Sunday, June 28, 2009
The High Line is Now Open
Friday, June 19, 2009
Brooklyn Museum, 200 Eastern Pkwy Gustave Caillebotte March 27-July 5
I've always liked Caillebottes work a lot and thought that he was an important and influential artist in spite of the fact that he is not one of the first names you think of when you think of the impressionists. This may be in part because he started painting late, died young at 46, and stopped painting several years before dying. In fact he was a bit of a dilettante, and consequently doesn't have that large a body of work. The other reason, I think is that he didn't entirely buy into the whole plein air thing, and most of the work in the show is clearly not painted from life. This is the reason he was seen as something of a reluctant impressionist, even though like the impressionists he rejected the academy and chose to paint images from every day life. Also his rich colors, avoidance of detail, and loose painterly depiction of light in its many forms clearly make him an impressionist, but an idiosyncratic one.

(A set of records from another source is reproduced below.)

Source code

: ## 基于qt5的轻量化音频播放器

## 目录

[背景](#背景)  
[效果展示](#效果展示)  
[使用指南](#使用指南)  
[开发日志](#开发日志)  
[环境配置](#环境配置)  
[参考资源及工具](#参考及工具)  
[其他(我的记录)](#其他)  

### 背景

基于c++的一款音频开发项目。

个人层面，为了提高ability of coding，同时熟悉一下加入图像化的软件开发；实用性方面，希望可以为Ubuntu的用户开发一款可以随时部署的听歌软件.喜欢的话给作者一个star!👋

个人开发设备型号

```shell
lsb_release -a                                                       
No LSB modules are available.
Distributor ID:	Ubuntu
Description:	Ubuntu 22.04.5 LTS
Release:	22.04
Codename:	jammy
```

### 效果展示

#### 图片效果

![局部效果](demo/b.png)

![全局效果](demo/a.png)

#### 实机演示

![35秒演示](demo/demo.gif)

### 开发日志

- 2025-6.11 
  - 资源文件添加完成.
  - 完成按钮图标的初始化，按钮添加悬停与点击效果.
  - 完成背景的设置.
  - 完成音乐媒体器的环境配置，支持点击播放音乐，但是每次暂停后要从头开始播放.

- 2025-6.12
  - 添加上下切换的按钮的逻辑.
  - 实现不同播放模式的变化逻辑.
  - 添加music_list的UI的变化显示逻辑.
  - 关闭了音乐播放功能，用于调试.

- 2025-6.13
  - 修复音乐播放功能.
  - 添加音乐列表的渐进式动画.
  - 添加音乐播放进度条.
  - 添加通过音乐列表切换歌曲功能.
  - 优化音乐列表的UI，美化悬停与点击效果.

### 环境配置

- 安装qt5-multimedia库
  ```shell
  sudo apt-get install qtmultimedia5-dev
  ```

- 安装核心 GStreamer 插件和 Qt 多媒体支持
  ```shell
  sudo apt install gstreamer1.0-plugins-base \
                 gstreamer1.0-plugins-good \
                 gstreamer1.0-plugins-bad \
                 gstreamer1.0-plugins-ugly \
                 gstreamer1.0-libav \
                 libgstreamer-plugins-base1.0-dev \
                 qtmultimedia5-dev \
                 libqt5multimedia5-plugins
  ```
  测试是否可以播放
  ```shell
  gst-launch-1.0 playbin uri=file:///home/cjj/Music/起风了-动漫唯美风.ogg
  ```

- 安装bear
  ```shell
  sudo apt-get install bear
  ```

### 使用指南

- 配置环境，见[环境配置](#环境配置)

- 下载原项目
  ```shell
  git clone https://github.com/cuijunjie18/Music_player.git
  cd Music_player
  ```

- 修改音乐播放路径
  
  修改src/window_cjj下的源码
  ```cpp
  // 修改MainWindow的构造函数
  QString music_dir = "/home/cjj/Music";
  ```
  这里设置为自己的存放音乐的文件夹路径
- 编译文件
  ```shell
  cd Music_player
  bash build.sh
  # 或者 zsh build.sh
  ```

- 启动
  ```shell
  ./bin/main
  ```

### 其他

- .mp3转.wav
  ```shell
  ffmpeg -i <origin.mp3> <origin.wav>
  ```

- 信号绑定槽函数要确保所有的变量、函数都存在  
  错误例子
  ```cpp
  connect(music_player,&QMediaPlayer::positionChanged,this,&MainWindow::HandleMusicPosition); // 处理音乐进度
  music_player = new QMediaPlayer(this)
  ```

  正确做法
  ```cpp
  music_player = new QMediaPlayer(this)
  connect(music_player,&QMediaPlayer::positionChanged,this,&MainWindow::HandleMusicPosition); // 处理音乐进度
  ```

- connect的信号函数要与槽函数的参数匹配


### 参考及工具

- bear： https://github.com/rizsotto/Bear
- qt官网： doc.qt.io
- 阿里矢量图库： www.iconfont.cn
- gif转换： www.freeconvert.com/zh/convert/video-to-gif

Caillebottes stylistic signature was his unusual and complicated compositions, and his "bizarre perspective" as one critic called it. He liked to create deep illusionist space with a dramatic diagonal, and used it in some very ambitious and imaginative ways. The strange vantage points and the way he cropped his images are what give his paintings their abstract integrity, and I think what make him an important figure. This is most impressive in his urban street scenes and his images of boats, where he frequently painted from the perspective of the passenger. The way he renders the strange elliptical shapes of the boats and the light dancing on the surface of the water reminded me of some of Thomas Eakins paintings of the same theme, but with a more painterly French quality. He was obsessed with boats, and he designed and raced them as well as painting them. This was one of the things that kept him from painting full time. The show has a wall of half models from his designs which were supposedly very cutting edge for the time. Anyway, that's what they say. I don't know anything about boats.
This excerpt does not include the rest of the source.